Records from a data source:
▬▬▬
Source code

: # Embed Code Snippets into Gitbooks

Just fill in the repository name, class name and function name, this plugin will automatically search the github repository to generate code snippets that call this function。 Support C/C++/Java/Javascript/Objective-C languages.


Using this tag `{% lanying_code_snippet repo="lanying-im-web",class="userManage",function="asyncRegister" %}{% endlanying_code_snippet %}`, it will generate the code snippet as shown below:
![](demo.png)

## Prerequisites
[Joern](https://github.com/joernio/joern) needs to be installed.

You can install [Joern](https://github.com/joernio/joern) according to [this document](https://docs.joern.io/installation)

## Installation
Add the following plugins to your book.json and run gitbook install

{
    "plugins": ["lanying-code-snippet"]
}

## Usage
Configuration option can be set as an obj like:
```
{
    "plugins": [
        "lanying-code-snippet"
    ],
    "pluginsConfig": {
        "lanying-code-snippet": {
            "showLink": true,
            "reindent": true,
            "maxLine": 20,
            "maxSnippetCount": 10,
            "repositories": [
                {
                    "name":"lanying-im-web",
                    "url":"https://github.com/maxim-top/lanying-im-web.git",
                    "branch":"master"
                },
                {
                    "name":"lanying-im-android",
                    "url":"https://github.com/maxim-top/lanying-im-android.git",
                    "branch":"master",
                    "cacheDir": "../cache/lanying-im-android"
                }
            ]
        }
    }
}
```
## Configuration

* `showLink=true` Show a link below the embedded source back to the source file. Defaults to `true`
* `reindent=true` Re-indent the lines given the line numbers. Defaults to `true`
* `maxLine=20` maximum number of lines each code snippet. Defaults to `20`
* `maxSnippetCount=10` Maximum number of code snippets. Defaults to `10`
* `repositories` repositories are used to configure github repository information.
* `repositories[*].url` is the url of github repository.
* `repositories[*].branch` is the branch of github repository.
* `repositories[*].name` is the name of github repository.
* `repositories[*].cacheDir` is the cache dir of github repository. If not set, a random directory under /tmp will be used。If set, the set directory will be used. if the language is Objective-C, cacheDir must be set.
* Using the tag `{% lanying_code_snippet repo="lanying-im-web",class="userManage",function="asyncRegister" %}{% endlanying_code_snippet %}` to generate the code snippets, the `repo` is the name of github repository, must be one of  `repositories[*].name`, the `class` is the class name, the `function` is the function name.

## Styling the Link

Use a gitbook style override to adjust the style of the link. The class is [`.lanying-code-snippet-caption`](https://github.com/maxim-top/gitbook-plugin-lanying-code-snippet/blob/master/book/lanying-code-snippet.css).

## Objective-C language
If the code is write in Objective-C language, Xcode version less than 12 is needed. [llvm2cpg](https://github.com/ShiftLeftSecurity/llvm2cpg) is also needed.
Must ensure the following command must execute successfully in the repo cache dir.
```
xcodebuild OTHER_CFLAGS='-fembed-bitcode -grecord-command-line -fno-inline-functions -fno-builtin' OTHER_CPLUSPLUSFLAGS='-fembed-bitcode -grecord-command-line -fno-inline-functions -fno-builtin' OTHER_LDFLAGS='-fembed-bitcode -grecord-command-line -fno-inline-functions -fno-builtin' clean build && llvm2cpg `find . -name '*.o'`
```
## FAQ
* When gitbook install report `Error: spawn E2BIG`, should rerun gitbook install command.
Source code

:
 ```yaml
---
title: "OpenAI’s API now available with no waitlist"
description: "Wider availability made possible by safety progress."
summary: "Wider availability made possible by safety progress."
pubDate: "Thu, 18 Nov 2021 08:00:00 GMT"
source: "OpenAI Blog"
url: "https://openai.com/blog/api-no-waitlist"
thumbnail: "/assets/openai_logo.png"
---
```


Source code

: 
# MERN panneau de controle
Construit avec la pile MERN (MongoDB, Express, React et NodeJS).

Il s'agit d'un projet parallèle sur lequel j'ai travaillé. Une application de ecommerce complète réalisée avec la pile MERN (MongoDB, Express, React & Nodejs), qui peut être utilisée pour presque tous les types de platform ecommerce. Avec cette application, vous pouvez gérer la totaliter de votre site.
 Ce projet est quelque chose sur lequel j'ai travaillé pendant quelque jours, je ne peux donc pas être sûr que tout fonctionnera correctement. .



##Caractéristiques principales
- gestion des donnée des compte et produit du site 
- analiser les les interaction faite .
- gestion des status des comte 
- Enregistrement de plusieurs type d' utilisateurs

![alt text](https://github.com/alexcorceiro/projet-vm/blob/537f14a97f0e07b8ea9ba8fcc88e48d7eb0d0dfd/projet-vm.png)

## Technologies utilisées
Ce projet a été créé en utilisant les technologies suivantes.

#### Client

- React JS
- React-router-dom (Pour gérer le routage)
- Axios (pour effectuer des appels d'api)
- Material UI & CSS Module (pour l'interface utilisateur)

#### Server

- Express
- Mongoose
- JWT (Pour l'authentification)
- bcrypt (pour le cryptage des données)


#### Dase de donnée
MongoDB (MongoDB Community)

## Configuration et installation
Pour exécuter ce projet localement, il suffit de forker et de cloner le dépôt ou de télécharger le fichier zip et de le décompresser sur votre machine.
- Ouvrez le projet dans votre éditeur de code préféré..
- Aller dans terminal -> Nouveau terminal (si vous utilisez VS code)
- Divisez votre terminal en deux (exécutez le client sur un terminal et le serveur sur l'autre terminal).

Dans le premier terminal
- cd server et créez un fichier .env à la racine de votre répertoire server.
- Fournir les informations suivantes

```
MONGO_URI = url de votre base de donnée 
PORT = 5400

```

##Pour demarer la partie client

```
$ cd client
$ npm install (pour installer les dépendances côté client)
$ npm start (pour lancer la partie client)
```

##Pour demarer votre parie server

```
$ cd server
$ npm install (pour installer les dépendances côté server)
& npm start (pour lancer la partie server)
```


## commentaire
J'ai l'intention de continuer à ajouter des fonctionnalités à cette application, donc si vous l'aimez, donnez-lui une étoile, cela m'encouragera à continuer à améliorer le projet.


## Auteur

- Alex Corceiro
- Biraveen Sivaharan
▬▬▬
◆ Exercise prompt ◆
Every entry that appears above should be duplicated exactly.

◆ Finished exercise ◆
Source code

: # Embed Code Snippets into Gitbooks

Just fill in the repository name, class name and function name, this plugin will automatically search the github repository to generate code snippets that call this function。 Support C/C++/Java/Javascript/Objective-C languages.


Using this tag `{% lanying_code_snippet repo="lanying-im-web",class="userManage",function="asyncRegister" %}{% endlanying_code_snippet %}`, it will generate the code snippet as shown below:
![](demo.png)

## Prerequisites
[Joern](https://github.com/joernio/joern) needs to be installed.

You can install [Joern](https://github.com/joernio/joern) according to [this document](https://docs.joern.io/installation)

## Installation
Add the following plugins to your book.json and run gitbook install

{
    "plugins": ["lanying-code-snippet"]
}

## Usage
Configuration option can be set as an obj like:
```
{
    "plugins": [
        "lanying-code-snippet"
    ],
    "pluginsConfig": {
        "lanying-code-snippet": {
            "showLink": true,
            "reindent": true,
            "maxLine": 20,
            "maxSnippetCount": 10,
            "repositories": [
                {
                    "name":"lanying-im-web",
                    "url":"https://github.com/maxim-top/lanying-im-web.git",
                    "branch":"master"
                },
                {
                    "name":"lanying-im-android",
                    "url":"https://github.com/maxim-top/lanying-im-android.git",
                    "branch":"master",
                    "cacheDir": "../cache/lanying-im-android"
                }
            ]
        }
    }
}
```
## Configuration

* `showLink=true` Show a link below the embedded source back to the source file. Defaults to `true`
* `reindent=true` Re-indent the lines given the line numbers. Defaults to `true`
* `maxLine=20` maximum number of lines each code snippet. Defaults to `20`
* `maxSnippetCount=10` Maximum number of code snippets. Defaults to `10`
* `repositories` repositories are used to configure github repository information.
* `repositories[*].url` is the url of github repository.
* `repositories[*].branch` is the branch of github repository.
* `repositories[*].name` is the name of github repository.
* `repositories[*].cacheDir` is the cache dir of github repository. If not set, a random directory under /tmp will be used。If set, the set directory will be used. if the language is Objective-C, cacheDir must be set.
* Using the tag `{% lanying_code_snippet repo="lanying-im-web",class="userManage",function="asyncRegister" %}{% endlanying_code_snippet %}` to generate the code snippets, the `repo` is the name of github repository, must be one of  `repositories[*].name`, the `class` is the class name, the `function` is the function name.

## Styling the Link

Use a gitbook style override to adjust the style of the link. The class is [`.lanying-code-snippet-caption`](https://github.com/maxim-top/gitbook-plugin-lanying-code-snippet/blob/master/book/lanying-code-snippet.css).

## Objective-C language
If the code is write in Objective-C language, Xcode version less than 12 is needed. [llvm2cpg](https://github.com/ShiftLeftSecurity/llvm2cpg) is also needed.
Must ensure the following command must execute successfully in the repo cache dir.
```
xcodebuild OTHER_CFLAGS='-fembed-bitcode -grecord-command-line -fno-inline-functions -fno-builtin' OTHER_CPLUSPLUSFLAGS='-fembed-bitcode -grecord-command-line -fno-inline-functions -fno-builtin' OTHER_LDFLAGS='-fembed-bitcode -grecord-command-line -fno-inline-functions -fno-builtin' clean build && llvm2cpg `find . -name '*.o'`
```
## FAQ
* When gitbook install report `Error: spawn E2BIG`, should rerun gitbook install command.
Source code

:
 ```yaml
---
title: "OpenAI’s API now available with no waitlist"
description: "Wider availability made possible by safety progress."
summary: "Wider availability made possible by safety progress."
pubDate: "Thu, 18 Nov 2021 08:00:00 GMT"
source: "OpenAI Blog"
url: "https://openai.com/blog/api-no-waitlist"
thumbnail: "/assets/openai_logo.png"
---
```


Source code

: 
# MERN panneau de controle
Construit avec la pile MERN (MongoDB, Express, React et NodeJS).

Il s'agit d'un projet parallèle sur lequel j'ai travaillé. Une application de ecommerce complète réalisée avec la pile MERN (MongoDB, Express, React & Nodejs), qui peut être utilisée pour presque tous les types de platform ecommerce. Avec cette application, vous pouvez gérer la totaliter de votre site.
 Ce projet est quelque chose sur lequel j'ai travaillé pendant quelque jours, je ne peux donc pas être sûr que tout fonctionnera correctement. .



##Caractéristiques principales
- gestion des donnée des compte et produit du site 
- analiser les les interaction faite .
- gestion des status des comte 
- Enregistrement de plusieurs type d' utilisateurs

![alt text](https://github.com/alexcorceiro/projet-vm/blob/537f14a97f0e07b8ea9ba8fcc88e48d7eb0d0dfd/projet-vm.png)

## Technologies utilisées
Ce projet a été créé en utilisant les technologies suivantes.

#### Client

- React JS
- React-router-dom (Pour gérer le routage)
- Axios (pour effectuer des appels d'api)
- Material UI & CSS Module (pour l'interface utilisateur)

#### Server

- Express
- Mongoose
- JWT (Pour l'authentification)
- bcrypt (pour le cryptage des données)


#### Dase de donnée
MongoDB (MongoDB Community)

## Configuration et installation
Pour exécuter ce projet localement, il suffit de forker et de cloner le dépôt ou de télécharger le fichier zip et de le décompresser sur votre machine.
- Ouvrez le projet dans votre éditeur de code préféré..
- Aller dans terminal -> Nouveau terminal (si vous utilisez VS code)
- Divisez votre terminal en deux (exécutez le client sur un terminal et le serveur sur l'autre terminal).

Dans le premier terminal
- cd server et créez un fichier .env à la racine de votre répertoire server.
- Fournir les informations suivantes

```
MONGO_URI = url de votre base de donnée 
PORT = 5400

```

##Pour demarer la partie client

```
$ cd client
$ npm install (pour installer les dépendances côté client)
$ npm start (pour lancer la partie client)
```

##Pour demarer votre parie server

```
$ cd server
$ npm install (pour installer les dépendances côté server)
& npm start (pour lancer la partie server)
```


## commentaire
J'ai l'intention de continuer à ajouter des fonctionnalités à cette application, donc si vous l'aimez, donnez-lui une étoile, cela m'encouragera à continuer à améliorer le projet.


## Auteur

- Alex Corceiro
- Biraveen Sivaharan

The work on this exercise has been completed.